Determining electrical losses of the traction drive of electric train based on a synchronous motor with excitation from permanent magnets

We have studied a traction drive based on the synchronous motor with excitation from permanent magnets for its electrical losses. A simulation model of the traction drive is synthesized, which employs the algorithm of a space-vector PWM. A special feature of the model is the application of parameters of actual IGBT-transistors and the possibility for obtaining instantaneous values of electric losses in transistors and snubbers of the inverter under different modes of operation. We have devised a procedure for calculating electric losses in the traction engine based on the shape of phase currents, geometrical and electrical parameters of the engine.
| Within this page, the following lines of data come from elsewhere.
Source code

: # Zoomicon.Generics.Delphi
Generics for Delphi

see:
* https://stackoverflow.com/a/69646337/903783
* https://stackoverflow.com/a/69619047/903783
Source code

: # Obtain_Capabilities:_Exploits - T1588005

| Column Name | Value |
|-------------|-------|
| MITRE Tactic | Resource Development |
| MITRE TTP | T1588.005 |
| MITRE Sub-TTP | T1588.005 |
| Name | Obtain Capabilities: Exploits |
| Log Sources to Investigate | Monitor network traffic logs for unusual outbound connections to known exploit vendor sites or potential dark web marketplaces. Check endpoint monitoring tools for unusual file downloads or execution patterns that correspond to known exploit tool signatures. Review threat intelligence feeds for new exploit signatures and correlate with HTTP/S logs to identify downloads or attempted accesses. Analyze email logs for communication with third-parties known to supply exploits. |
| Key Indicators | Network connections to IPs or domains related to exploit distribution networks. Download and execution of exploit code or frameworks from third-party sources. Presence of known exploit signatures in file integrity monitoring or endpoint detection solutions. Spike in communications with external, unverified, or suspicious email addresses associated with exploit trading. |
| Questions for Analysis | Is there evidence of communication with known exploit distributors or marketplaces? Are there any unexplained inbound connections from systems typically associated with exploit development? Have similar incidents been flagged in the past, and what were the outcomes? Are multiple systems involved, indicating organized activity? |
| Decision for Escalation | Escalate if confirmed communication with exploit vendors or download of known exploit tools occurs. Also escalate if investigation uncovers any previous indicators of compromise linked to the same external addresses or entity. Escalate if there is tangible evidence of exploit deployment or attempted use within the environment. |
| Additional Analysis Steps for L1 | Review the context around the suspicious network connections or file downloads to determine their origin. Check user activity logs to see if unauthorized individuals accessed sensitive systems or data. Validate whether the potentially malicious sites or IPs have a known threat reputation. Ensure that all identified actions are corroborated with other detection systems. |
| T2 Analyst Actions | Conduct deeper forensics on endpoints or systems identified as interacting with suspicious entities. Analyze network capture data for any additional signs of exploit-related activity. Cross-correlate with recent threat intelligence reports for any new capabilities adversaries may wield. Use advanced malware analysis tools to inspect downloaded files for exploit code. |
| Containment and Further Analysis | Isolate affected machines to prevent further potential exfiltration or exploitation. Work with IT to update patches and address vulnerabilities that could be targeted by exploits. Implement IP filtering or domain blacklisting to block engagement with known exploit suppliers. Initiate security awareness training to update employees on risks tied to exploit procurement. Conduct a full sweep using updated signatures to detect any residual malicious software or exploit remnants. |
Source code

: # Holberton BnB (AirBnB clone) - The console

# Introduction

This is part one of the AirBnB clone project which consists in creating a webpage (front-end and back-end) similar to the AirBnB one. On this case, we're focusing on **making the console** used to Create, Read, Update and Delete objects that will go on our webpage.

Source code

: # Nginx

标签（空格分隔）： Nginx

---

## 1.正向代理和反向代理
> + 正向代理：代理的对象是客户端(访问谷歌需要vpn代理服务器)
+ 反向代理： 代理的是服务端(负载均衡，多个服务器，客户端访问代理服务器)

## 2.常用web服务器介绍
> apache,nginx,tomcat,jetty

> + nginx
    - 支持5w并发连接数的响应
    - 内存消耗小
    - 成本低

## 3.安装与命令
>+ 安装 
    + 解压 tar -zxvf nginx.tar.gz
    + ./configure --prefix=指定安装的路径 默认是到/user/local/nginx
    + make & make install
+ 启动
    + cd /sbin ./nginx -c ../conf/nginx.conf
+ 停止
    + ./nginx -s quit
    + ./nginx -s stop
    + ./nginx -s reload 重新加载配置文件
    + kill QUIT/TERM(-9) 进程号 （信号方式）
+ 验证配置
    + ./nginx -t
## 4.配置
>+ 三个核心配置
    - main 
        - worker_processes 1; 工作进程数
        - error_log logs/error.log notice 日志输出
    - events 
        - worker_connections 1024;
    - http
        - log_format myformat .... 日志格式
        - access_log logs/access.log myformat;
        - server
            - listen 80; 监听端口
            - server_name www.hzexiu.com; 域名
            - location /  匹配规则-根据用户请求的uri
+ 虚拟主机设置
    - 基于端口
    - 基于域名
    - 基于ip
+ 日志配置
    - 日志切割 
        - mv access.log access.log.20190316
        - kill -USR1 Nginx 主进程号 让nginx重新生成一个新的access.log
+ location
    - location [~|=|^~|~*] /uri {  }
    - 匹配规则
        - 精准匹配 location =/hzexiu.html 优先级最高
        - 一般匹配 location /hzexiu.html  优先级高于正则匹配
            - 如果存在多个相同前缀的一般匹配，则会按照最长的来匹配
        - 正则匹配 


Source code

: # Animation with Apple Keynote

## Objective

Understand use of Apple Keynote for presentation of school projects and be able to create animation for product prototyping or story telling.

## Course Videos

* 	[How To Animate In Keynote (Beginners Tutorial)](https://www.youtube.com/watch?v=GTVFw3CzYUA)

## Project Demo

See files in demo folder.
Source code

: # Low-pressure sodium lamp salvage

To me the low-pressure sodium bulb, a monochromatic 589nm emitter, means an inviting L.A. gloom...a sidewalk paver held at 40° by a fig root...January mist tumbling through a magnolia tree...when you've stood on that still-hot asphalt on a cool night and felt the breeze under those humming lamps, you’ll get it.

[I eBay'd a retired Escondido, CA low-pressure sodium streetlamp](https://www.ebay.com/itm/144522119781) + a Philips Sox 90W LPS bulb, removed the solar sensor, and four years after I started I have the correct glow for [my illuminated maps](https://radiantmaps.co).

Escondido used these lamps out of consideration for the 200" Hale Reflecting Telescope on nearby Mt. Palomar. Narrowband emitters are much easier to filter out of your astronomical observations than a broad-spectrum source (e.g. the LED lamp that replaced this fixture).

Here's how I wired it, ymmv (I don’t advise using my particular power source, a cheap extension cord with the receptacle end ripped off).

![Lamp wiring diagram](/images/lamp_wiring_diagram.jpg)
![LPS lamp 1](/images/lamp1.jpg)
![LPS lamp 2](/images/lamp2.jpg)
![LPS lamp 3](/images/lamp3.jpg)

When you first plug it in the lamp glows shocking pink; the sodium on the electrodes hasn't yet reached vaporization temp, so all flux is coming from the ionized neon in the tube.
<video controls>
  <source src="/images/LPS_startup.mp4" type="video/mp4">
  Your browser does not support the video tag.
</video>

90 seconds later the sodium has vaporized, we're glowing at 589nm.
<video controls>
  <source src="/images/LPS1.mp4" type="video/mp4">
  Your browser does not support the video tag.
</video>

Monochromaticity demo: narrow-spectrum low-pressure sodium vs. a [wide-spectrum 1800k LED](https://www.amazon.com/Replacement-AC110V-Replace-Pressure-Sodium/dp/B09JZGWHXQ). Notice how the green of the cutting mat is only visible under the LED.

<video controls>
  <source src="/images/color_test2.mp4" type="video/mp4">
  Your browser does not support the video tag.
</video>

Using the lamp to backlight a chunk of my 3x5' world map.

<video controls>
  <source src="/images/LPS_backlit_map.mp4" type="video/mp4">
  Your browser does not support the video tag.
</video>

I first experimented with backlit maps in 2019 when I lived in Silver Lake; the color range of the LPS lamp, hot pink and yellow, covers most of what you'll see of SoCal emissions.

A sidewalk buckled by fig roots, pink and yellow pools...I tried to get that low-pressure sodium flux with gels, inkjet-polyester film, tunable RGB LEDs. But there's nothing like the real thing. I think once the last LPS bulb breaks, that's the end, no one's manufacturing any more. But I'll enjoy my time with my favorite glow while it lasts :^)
Simulation of the traction drive and calculation of losses in the traction engine is integrated, which makes it possible to account for the impact of the inverter and engine on each other. We have simulated work of the reducer-free traction drive based on a synchronous motor with excitation from permanent magnets with a capacity of 80 kW. The dependences were constructed for losses in the traction inverter and engine on the clock frequency of a space-vector PWM and motion speed. The proposed procedure makes it possible to quantify the magnitude of electric losses in the traction drive elements depending on the types of transistors applied, clock frequency of the inverter, and parameters of the engine. This enables the optimization of the traction drive for the criterion of maximum performance efficiency, as well as thermal calculation of the elements of the drive.